Do you enjoy reading books for fun or do you find yourself analyzing the writing merits of the books? Writers are often advised to read books in their genre and also read books on writing. As a new writer I am inspired that most books I read tend to break “writing rules.” It allows me the freedom to learn about writing and decide what guidelines to use or not use in my writing.

Critique groups are great though as a writer you should discern what feedback is helpful for you. For authors such as the Brontes, Jane Austen, and Charles Dickens––were they in a legitimate critique group? Or did they just have family and/or friends look over their writing?

In honor of Independence Day, allow yourself the liberty to write this summer without the restrictions of writing rules. They can be reviewed later in the editing phase.

To Enter Contest:

  1. Leave a comment to this post with your name and email address. Your email address will not be displayed and will only be used to contact winners.
  2. In your comment, name a writing rule, a book that breaks it, and why you think it works.

The following two examples were provided by Dennis Brooke, NCWA Vice President and Webmaster.

Example 1:

The Rule: Novels should be between 75,000 and 125,000 words (STEIN ON WRITING by Sol Stein)

Book That Breaks It: THE PILLARS OF THE EARTH by Ken Follett

Why It Works: He had a following that allowed him to go to his publisher with a longer than normal book. The book was well-written and fascinating. His publisher resisted the book at first because it was so long and different from his typical spy novels.

Example 2:

The Rule: Self-published books do not become bestsellers.
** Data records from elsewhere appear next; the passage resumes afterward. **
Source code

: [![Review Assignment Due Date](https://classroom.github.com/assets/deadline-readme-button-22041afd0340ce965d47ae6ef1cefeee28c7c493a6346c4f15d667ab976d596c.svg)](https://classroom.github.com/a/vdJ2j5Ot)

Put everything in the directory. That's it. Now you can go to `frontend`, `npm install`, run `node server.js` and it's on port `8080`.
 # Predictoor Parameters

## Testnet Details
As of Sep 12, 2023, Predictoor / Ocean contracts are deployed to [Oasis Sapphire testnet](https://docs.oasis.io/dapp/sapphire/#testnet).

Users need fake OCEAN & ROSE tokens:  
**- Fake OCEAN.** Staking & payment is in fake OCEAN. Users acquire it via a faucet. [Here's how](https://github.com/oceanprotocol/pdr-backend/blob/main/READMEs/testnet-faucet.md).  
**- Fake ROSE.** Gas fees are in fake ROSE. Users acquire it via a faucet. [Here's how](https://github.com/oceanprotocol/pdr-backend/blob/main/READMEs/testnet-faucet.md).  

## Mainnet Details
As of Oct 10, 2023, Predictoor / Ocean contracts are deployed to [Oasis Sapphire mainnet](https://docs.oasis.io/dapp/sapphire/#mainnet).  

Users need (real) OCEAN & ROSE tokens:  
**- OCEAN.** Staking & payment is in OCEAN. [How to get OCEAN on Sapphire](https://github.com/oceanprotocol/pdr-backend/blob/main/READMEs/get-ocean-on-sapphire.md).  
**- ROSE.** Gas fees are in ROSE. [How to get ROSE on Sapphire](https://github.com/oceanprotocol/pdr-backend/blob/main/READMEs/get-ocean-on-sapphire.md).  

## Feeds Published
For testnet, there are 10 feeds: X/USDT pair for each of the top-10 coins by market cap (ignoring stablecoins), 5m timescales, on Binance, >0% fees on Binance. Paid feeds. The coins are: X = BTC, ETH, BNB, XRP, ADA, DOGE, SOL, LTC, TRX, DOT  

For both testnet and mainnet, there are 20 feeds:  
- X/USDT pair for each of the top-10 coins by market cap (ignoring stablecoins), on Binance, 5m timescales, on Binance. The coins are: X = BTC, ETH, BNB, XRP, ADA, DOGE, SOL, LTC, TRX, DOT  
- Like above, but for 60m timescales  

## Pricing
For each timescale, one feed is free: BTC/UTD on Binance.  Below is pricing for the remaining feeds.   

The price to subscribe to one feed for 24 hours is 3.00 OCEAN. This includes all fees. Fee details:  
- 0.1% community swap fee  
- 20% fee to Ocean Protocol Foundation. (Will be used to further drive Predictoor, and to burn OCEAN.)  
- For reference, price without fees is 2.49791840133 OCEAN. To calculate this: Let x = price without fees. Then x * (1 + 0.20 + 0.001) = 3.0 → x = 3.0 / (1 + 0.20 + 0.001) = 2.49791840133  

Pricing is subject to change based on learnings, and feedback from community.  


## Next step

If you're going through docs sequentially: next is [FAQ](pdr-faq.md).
Book That Breaks It: THE SHACK by William P. Young

Why It Works: Love it or hate it, it was an interesting take on how God relates to us. The author shopped it to many different publishers before giving up and self-publishing.

Good luck in the contest and have fun reading and writing this summer!

Krichelle Groth is an NCWA Co-Blogger and Member since 2009. She is a wife, mom, and author following her passion to write for Christ. She is currently writing a teen fantasy fiction novel. Visit her website at www.krichellegroth.com.


6 thoughts on “July Contest – Books That Break Rules

  1. The Rule: Novels composed only of letters between the characters will not succeed.

    BOOK THAT BREAKS IT: The Guernsey Literary and Potato Peel Pie Society by Mary Ann Shaffer and Annie Barrows

    Why it works: Written in elegant prose and featuring endearing, eccentric characters the story draws the reader into a community living through a little-known historical event.


  2. The Rule: Novels should never address the reader because it will break the fictional “dream.”

    BOOK THAT BREAKS IT: The Tale of Despereaux, by Kate DiCamillo

    Why it works: This charming middle-grade novel about a light-loving mouse gets into pretty scary territory when he has to descend into the castle dungeon. “Dear Reader” comments help frightened children feel like everything will turn out okay in the end.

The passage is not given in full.